The coating is suitable for coating inner and outer walls of buildings, stone decoration, road isolation guardrails, outdoor billboards, glassware and solar cell glass photocatalysis self-cleaning.
For the application of the photocatalysis self-cleaning coating taking polyurethane as a main film forming component, the proportion of the water-based polyurethane and the nano TiO 2-Nb2O5 in the coating needs to be increased. Since the heat treatment process is not carried out, the adhesion of the nano SiO 2 is lower and the polyurethane is relied on to adhere on the solid surface. The photocatalytic activity of the nano TiO 2-Nb2O5 is also lower, and the self-cleaning effect of solar catalysis can be achieved only by increasing the addition amount.
In addition, the curing process of the acidic polyurethane coating is longer, and the compounding of various nano oxides is slowly carried out, so that niobium oxalate is converted into Nb 2O5, and the Nb 2O5 and TiO 2 are compounded into a TiO 2-Nb2O5 sunlight catalyst; the sunlight catalyst coated by the nano SiO 2 can not degrade polyurethane matrix materials by photocatalysis, only degrades surface organic pollutants, and can prolong the service life of the coating.
For photocatalytic self-cleaning coating applications with nano SiO 2 as the main film forming component, polyurethane is only an auxiliary film former. The aqueous polyurethane has certain elasticity, improves the leveling property of the film after being compounded with the silica sol, and overcomes the defect of stress cracking of the film of the nano SiO 2 gel film in the drying process. The film layer is subjected to heat treatment, wherein organic components are almost completely thermally decomposed, and photocatalytic components in the film layer are rapidly compounded, so that the solar catalytic performance is greatly enhanced.

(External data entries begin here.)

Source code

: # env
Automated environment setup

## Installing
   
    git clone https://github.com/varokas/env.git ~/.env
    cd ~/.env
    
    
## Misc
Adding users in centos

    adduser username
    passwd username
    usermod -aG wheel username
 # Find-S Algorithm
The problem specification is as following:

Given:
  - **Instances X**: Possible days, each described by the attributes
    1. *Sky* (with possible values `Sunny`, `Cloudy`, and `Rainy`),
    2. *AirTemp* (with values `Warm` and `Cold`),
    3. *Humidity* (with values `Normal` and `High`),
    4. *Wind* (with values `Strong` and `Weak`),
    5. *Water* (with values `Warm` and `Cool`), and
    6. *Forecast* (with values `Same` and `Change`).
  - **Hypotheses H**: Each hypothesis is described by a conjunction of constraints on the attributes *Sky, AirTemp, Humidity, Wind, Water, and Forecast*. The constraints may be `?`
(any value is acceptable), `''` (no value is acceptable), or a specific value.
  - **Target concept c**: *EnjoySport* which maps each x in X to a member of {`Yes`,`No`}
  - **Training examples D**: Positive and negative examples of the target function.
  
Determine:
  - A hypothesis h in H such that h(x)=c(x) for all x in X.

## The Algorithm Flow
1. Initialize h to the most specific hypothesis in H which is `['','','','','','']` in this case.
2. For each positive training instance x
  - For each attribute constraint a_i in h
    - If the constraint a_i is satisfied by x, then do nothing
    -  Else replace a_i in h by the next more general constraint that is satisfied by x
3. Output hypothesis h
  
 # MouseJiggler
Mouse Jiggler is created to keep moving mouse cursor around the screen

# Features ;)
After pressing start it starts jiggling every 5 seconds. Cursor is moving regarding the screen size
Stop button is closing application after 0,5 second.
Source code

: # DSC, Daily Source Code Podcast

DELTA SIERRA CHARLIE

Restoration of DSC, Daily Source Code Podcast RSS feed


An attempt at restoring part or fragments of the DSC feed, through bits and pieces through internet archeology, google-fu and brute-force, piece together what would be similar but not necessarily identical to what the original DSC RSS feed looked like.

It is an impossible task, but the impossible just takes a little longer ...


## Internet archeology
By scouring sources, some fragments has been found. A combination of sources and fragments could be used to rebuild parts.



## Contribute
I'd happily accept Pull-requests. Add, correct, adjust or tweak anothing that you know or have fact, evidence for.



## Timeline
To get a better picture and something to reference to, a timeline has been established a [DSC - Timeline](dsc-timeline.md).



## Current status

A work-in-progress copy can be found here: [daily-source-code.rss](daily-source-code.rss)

The invention further aims to provide an application method of the solar catalysis self-cleaning coating, which comprises the steps of preparing a composite oxide sol-gel film and preparing a composite oxide self-cleaning antireflection film in a part 2, wherein the specific steps are as follows:
(1) Coating the photocatalysis self-cleaning paint on the surface of the solar cell glass, wherein the thickness of a wet film is 1500-3000nm; drying at 150-200deg.C, and thermally decomposing organic matters in the film layer to form a nano SiO2-TiO2-Nb2O5 composite oxide gel film, wherein the thickness of the xerogel film is 100-200nm;
(2) Heat-treating solar cell coated glass with a single-sided nano SiO2-TiO2-Nb2O5 composite oxide gel film for 0.2-1h at 600-700 ℃, sintering on the solar cell coated glass, rapidly cooling by air and water to room temperature, SO that the solar cell coated glass is toughened, the impact resistance strength of the solar cell coated glass is improved, a self-cleaning antireflection film of SO42-/SiO2-TiO2-Nb2O5 composite oxide is formed on the solar cell glass, the light transmittance of the coated glass is 93.6-94.6%, and the antireflection rate is 2-3%; hardness is 5-6H; the water contact angle is 4-8 degrees.
When the nano SiO 2 is sintered at high temperature, the polyurethane film is degraded into CO 2 and nitrogen is volatilized, and SiO 2-TiO2-Nb2O5 in the gel film layer is mutually diffused, permeated and doped at high temperature to form a composite oxide film layer; sulfuric acid generated by thermal decomposition of the mixed ammonium sulfate is doped into the composite oxide to form a self-cleaning antireflection film of the composite oxide with the chemical composition of SO 4 2-/SiO2-TiO2-Nb2O5;
The invention has the following beneficial effects:
(1) Nb 2O5 has photocatalysis property, can efficiently absorb visible light when being compounded with high-activity TiO 2, and further is compounded with SiO 2 with high specific surface area, so that the formed nano SiO 2-TiO2-Nb2O5 composite oxide has higher photocatalysis activity;
(2) In the invention, the nano SiO 2-TiO2-Nb2O5 composite oxide is sulfated in situ, so that the sunlight catalytic activity of the formed photocatalytic film is improved by times;
(3) The SO 4 2-/SiO2-TiO2-Nb2O5 photocatalysis self-cleaning material has no adverse effect on the antireflection performance of coated glass, and has industrial application prospect.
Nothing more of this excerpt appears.